Visual Examples

This page provides interactive visualizations of PyDelt’s differentiation capabilities across various scenarios.

1D Method Comparison

This visualization compares different PyDelt interpolation methods on a simple 1D function (sine wave with noise). Each method balances smoothness and accuracy differently, with GLLA providing the best overall performance.

Noise Robustness Comparison

This visualization demonstrates how different PyDelt methods perform with increasing levels of noise. LOWESS and LOESS show superior noise robustness, while GLLA maintains better accuracy at peaks.

Multivariate Derivatives

This visualization shows PyDelt’s capabilities for computing derivatives of multivariate functions. The example demonstrates gradient computation for a 2D scalar function, showing the original function, gradient magnitude, and partial derivatives.

Higher-Order Derivatives

This visualization demonstrates PyDelt’s ability to compute higher-order derivatives (up to 2nd order) with minimal error propagation. GLLA is particularly effective for higher-order derivatives.

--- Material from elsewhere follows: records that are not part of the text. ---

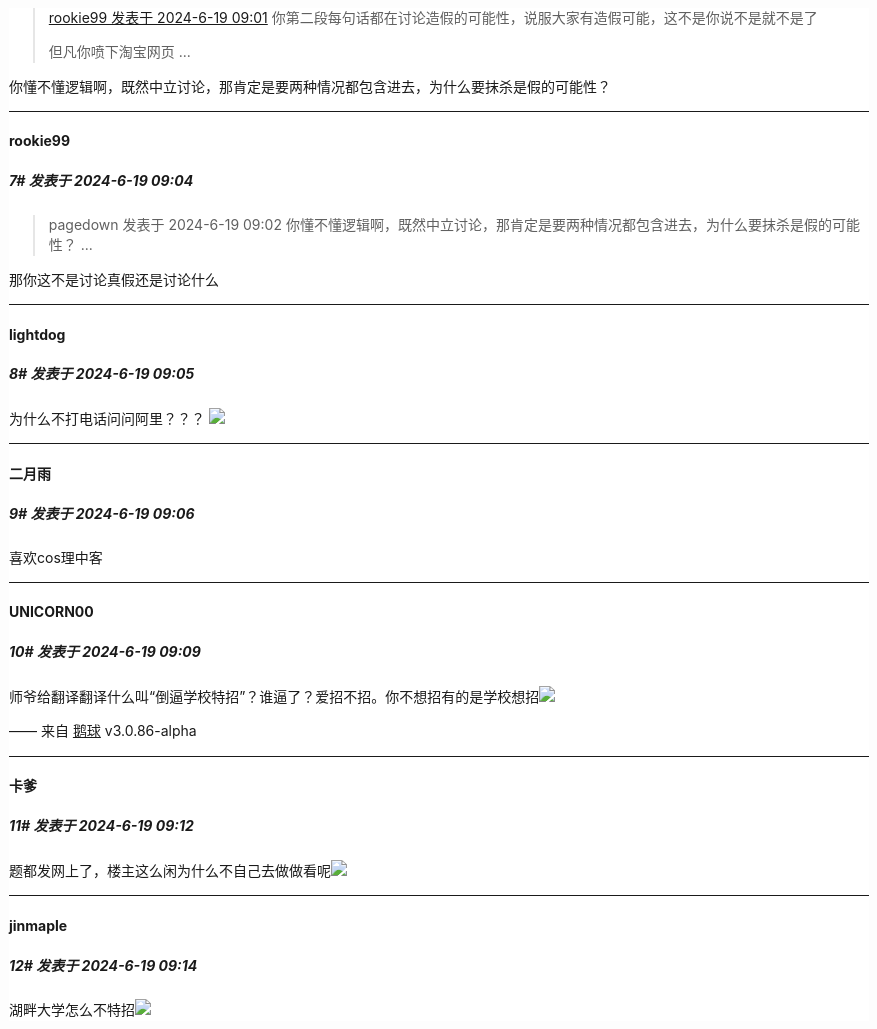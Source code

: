 <blockquote><a href="httphttps://bbs.saraba1st.com/2b/forum.php?mod=redirect&amp;goto=findpost&amp;pid=65293158&amp;ptid=2188144" target="_blank">rookie99 发表于 2024-6-19 09:01</a>
你第二段每句话都在讨论造假的可能性，说服大家有造假可能，这不是你说不是就不是了

但凡你喷下淘宝网页 ...</blockquote>
你懂不懂逻辑啊，既然中立讨论，那肯定是要两种情况都包含进去，为什么要抹杀是假的可能性？

*****

####  rookie99  
##### 7#       发表于 2024-6-19 09:04

<blockquote>pagedown 发表于 2024-6-19 09:02
你懂不懂逻辑啊，既然中立讨论，那肯定是要两种情况都包含进去，为什么要抹杀是假的可能性？ ...</blockquote>
那你这不是讨论真假还是讨论什么

*****

####  lightdog  
##### 8#       发表于 2024-6-19 09:05

为什么不打电话问问阿里？？？
<img src="https://static.saraba1st.com/image/smiley/face2017/047.png" referrerpolicy="no-referrer">

*****

####  二月雨  
##### 9#       发表于 2024-6-19 09:06

喜欢cos理中客

*****

####  UNICORN00  
##### 10#       发表于 2024-6-19 09:09

师爷给翻译翻译什么叫“倒逼学校特招”？谁逼了？爱招不招。你不想招有的是学校想招<img src="https://static.saraba1st.com/image/smiley/face2017/047.png" referrerpolicy="no-referrer">

—— 来自 [鹅球](https://www.pgyer.com/xfPejhuq) v3.0.86-alpha

*****

####  卡爹  
##### 11#       发表于 2024-6-19 09:12

题都发网上了，楼主这么闲为什么不自己去做做看呢<img src="https://static.saraba1st.com/image/smiley/face/11.gif" referrerpolicy="no-referrer">

*****

####  jinmaple  
##### 12#       发表于 2024-6-19 09:14

湖畔大学怎么不特招<img src="https://static.saraba1st.com/image/smiley/face2017/048.png" referrerpolicy="no-referrer">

Stochastic Process Differentiation

This visualization shows PyDelt’s application to stochastic processes, demonstrating drift estimation in an Ornstein-Uhlenbeck process. This capability is particularly useful for SDE parameter inference.

Generating Your Own Visualizations

The visualizations on this page were generated using the generate_visualizations.py script in the docs/_static directory. You can modify this script to create your own visualizations for your specific data.

# Example: Generate 1D method comparison visualization
from docs._static.generate_visualizations import generate_1d_comparison

# Generate and save the visualization
fig = generate_1d_comparison()

# Display the figure in a Jupyter notebook
from IPython.display import IFrame
IFrame('_static/images/method_comparison_1d.html', width=1000, height=800)